Overview
- Service type: Inter-city rail
- Status: Operating
- Locale: Central, Eastern Anatolia
- Current operator: TCDD Taşımacılık
- Former operator: Turkish State Railways
- Website: Van Gölü Ekspresi (in Turkish)

Route
- Termini: Ankara Tatvan
- Distance travelled: 1,352 km (840 mi)
- Average journey time: 25 hr 50 min (to Tatvan) 25 hr 40 min (to Ankara)
- Service frequency: 2 days a week From Ankara Tuesdays and Sundays From Tatvan Tuesdays and Thursdays

Technical
- Track gauge: 1,435 mm (4 ft 8+1⁄2 in)
- Operating speed: 80

= Lake Van Express =

Train service in Turkey

The Lake Van Express or Van Lake Express (Van Gölü Ekspresi), operated by TCDD Transport is an overnight train consisting of pullman, couchettes, sleeping and dining wagons, which runs twice a week on the Ankara-Tatvan route of over 1,300 km.

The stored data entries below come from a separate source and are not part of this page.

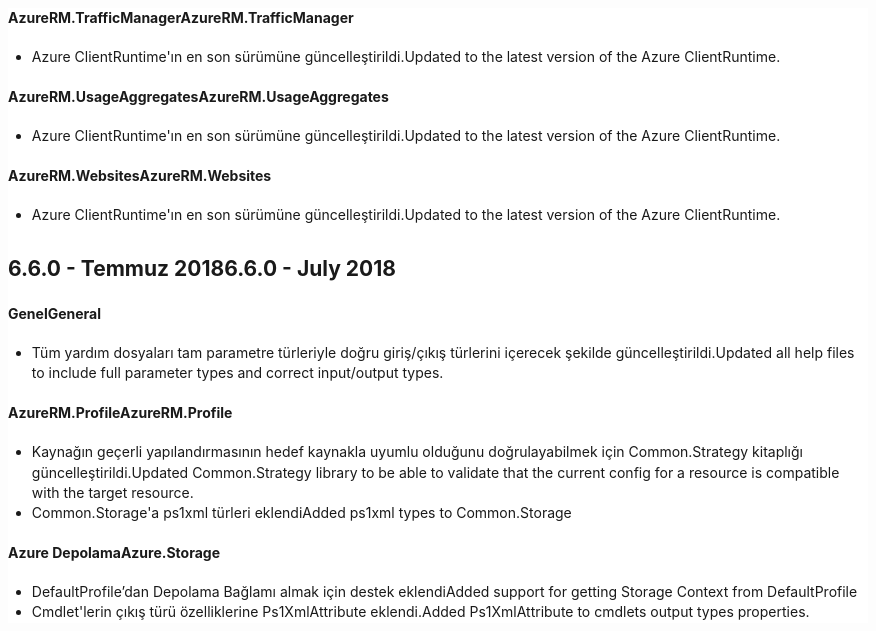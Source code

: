 #### <a name="azurermtrafficmanager"></a><span data-ttu-id="3d19b-309">AzureRM.TrafficManager</span><span class="sxs-lookup"><span data-stu-id="3d19b-309">AzureRM.TrafficManager</span></span>
* <span data-ttu-id="3d19b-310">Azure ClientRuntime'ın en son sürümüne güncelleştirildi.</span><span class="sxs-lookup"><span data-stu-id="3d19b-310">Updated to the latest version of the Azure ClientRuntime.</span></span>

#### <a name="azurermusageaggregates"></a><span data-ttu-id="3d19b-311">AzureRM.UsageAggregates</span><span class="sxs-lookup"><span data-stu-id="3d19b-311">AzureRM.UsageAggregates</span></span>
* <span data-ttu-id="3d19b-312">Azure ClientRuntime'ın en son sürümüne güncelleştirildi.</span><span class="sxs-lookup"><span data-stu-id="3d19b-312">Updated to the latest version of the Azure ClientRuntime.</span></span>

#### <a name="azurermwebsites"></a><span data-ttu-id="3d19b-313">AzureRM.Websites</span><span class="sxs-lookup"><span data-stu-id="3d19b-313">AzureRM.Websites</span></span>
* <span data-ttu-id="3d19b-314">Azure ClientRuntime'ın en son sürümüne güncelleştirildi.</span><span class="sxs-lookup"><span data-stu-id="3d19b-314">Updated to the latest version of the Azure ClientRuntime.</span></span>

## <a name="660---july-2018"></a><span data-ttu-id="3d19b-315">6.6.0 - Temmuz 2018</span><span class="sxs-lookup"><span data-stu-id="3d19b-315">6.6.0 - July 2018</span></span>
#### <a name="general"></a><span data-ttu-id="3d19b-316">Genel</span><span class="sxs-lookup"><span data-stu-id="3d19b-316">General</span></span>
* <span data-ttu-id="3d19b-317">Tüm yardım dosyaları tam parametre türleriyle doğru giriş/çıkış türlerini içerecek şekilde güncelleştirildi.</span><span class="sxs-lookup"><span data-stu-id="3d19b-317">Updated all help files to include full parameter types and correct input/output types.</span></span>

#### <a name="azurermprofile"></a><span data-ttu-id="3d19b-318">AzureRM.Profile</span><span class="sxs-lookup"><span data-stu-id="3d19b-318">AzureRM.Profile</span></span>
* <span data-ttu-id="3d19b-319">Kaynağın geçerli yapılandırmasının hedef kaynakla uyumlu olduğunu doğrulayabilmek için Common.Strategy kitaplığı güncelleştirildi.</span><span class="sxs-lookup"><span data-stu-id="3d19b-319">Updated Common.Strategy library to be able to validate that the current config for a resource is compatible with the target resource.</span></span>
* <span data-ttu-id="3d19b-320">Common.Storage'a ps1xml türleri eklendi</span><span class="sxs-lookup"><span data-stu-id="3d19b-320">Added ps1xml types to Common.Storage</span></span>

#### <a name="azurestorage"></a><span data-ttu-id="3d19b-321">Azure Depolama</span><span class="sxs-lookup"><span data-stu-id="3d19b-321">Azure.Storage</span></span>
* <span data-ttu-id="3d19b-322">DefaultProfile’dan Depolama Bağlamı almak için destek eklendi</span><span class="sxs-lookup"><span data-stu-id="3d19b-322">Added support for getting Storage Context from DefaultProfile</span></span>
* <span data-ttu-id="3d19b-323">Cmdlet'lerin çıkış türü özelliklerine Ps1XmlAttribute eklendi.</span><span class="sxs-lookup"><span data-stu-id="3d19b-323">Added Ps1XmlAttribute to cmdlets output types properties.</span></span>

Travelling the full route takes about 26 hours.

The train previously ran between Haydarpaşa, Istanbul and Tatvan, but due to the construction of the Ankara–Istanbul high-speed railway, the service was shortened and the starting point of the journey became Ankara.

== Services ==
It runs on Tuesdays and Sundays from Ankara. There is one train service from Tatvan on Tuesdays and Thursdays.

The South Kurtulan Express runs on other days with the train going to Kurtalan instead of Van with a journey time of about 24 hours.